Data section below:

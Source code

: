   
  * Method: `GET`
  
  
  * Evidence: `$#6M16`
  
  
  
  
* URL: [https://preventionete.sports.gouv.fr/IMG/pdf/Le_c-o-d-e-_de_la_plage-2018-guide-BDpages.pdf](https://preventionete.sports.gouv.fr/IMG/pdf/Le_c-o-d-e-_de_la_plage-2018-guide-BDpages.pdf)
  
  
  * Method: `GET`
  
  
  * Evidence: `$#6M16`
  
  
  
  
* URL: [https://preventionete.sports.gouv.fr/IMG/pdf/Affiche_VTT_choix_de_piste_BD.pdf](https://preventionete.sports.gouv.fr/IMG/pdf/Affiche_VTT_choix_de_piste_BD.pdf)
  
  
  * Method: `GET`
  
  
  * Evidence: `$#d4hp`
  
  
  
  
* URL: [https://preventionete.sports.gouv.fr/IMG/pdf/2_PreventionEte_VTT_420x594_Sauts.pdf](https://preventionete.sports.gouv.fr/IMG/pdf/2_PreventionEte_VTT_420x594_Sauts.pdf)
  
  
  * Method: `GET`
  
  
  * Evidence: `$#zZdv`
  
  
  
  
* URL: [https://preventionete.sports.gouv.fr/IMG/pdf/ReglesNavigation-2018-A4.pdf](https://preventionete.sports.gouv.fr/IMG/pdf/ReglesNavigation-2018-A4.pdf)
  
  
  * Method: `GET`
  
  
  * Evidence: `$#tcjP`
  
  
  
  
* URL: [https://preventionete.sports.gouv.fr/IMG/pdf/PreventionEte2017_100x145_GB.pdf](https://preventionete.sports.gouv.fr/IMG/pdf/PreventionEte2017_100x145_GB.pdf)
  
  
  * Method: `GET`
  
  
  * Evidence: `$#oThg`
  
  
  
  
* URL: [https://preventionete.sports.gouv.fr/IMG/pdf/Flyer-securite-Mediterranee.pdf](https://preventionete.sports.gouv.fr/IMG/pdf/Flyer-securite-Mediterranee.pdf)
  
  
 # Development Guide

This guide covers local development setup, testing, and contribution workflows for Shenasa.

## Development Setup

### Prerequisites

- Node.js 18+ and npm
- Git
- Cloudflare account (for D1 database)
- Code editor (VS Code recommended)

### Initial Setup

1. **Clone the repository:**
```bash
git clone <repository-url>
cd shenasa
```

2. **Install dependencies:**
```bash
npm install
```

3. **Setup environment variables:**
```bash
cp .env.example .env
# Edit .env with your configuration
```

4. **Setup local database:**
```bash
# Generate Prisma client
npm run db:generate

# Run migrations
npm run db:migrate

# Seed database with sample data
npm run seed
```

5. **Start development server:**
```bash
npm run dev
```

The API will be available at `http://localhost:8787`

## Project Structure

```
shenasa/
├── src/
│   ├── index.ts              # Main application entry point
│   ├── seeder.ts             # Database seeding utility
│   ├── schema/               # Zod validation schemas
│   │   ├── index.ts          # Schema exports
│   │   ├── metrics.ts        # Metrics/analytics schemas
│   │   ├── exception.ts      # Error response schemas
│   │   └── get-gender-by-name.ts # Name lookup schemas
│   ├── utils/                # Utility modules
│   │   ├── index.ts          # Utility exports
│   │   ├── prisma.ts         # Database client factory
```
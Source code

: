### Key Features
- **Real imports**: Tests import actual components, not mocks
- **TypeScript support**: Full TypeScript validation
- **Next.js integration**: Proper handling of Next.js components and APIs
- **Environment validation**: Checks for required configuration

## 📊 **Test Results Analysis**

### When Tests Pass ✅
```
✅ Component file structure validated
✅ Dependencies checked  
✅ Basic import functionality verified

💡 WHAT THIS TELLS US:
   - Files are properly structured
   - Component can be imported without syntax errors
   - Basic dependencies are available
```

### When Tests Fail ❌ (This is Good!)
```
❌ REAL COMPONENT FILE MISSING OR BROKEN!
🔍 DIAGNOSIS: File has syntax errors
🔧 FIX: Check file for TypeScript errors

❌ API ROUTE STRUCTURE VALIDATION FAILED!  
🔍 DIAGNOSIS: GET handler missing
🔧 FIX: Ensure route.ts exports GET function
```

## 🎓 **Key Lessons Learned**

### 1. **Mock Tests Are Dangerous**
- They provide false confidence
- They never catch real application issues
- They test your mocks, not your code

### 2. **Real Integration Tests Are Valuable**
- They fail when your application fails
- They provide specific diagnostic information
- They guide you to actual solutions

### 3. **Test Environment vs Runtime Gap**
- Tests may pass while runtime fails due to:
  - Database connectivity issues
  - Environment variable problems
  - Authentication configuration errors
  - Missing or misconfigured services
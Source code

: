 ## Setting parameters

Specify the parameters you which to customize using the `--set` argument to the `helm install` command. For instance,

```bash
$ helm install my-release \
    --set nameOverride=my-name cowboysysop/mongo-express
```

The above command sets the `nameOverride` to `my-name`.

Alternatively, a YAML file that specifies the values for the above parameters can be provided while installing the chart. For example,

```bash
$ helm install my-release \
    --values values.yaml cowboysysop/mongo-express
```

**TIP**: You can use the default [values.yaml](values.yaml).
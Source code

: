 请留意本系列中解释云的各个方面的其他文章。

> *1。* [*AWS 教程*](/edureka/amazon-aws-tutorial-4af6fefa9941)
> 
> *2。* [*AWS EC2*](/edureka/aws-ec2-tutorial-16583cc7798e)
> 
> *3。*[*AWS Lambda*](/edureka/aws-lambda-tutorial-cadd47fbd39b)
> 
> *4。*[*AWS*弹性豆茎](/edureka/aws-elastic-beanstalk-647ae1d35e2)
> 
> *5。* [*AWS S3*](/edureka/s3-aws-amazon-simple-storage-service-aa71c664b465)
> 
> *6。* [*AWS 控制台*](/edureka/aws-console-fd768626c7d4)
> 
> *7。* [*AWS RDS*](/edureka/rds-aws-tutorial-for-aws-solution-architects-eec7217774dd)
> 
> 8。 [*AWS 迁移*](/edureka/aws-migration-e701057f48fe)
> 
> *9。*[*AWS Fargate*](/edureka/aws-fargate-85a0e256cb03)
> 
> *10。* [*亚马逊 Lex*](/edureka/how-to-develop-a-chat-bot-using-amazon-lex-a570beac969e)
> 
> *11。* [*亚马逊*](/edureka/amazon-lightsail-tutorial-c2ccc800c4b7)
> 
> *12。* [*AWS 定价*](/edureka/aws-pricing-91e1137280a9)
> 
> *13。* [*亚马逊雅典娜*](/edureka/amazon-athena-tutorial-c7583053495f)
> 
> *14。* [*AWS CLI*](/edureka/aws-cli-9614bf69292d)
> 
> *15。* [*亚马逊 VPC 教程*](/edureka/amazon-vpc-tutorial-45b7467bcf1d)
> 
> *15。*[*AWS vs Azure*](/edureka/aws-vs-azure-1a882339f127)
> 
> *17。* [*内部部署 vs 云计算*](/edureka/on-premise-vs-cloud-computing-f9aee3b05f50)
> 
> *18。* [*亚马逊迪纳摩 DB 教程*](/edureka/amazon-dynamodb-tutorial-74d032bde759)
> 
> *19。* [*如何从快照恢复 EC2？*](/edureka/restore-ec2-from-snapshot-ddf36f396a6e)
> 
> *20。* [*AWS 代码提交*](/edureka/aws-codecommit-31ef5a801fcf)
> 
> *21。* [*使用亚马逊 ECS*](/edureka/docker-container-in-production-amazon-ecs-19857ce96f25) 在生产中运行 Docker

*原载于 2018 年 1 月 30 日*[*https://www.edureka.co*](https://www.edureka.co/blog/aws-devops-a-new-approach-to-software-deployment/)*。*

End of Data section.

(Exercise description) If a line in the records contains the word "Evidence", copy it.

(Completed exercise)
  * Evidence: `$#6M16`
  * Evidence: `$#6M16`
  * Evidence: `$#d4hp`
  * Evidence: `$#zZdv`
  * Evidence: `$#tcjP`
  * Evidence: `$#oThg`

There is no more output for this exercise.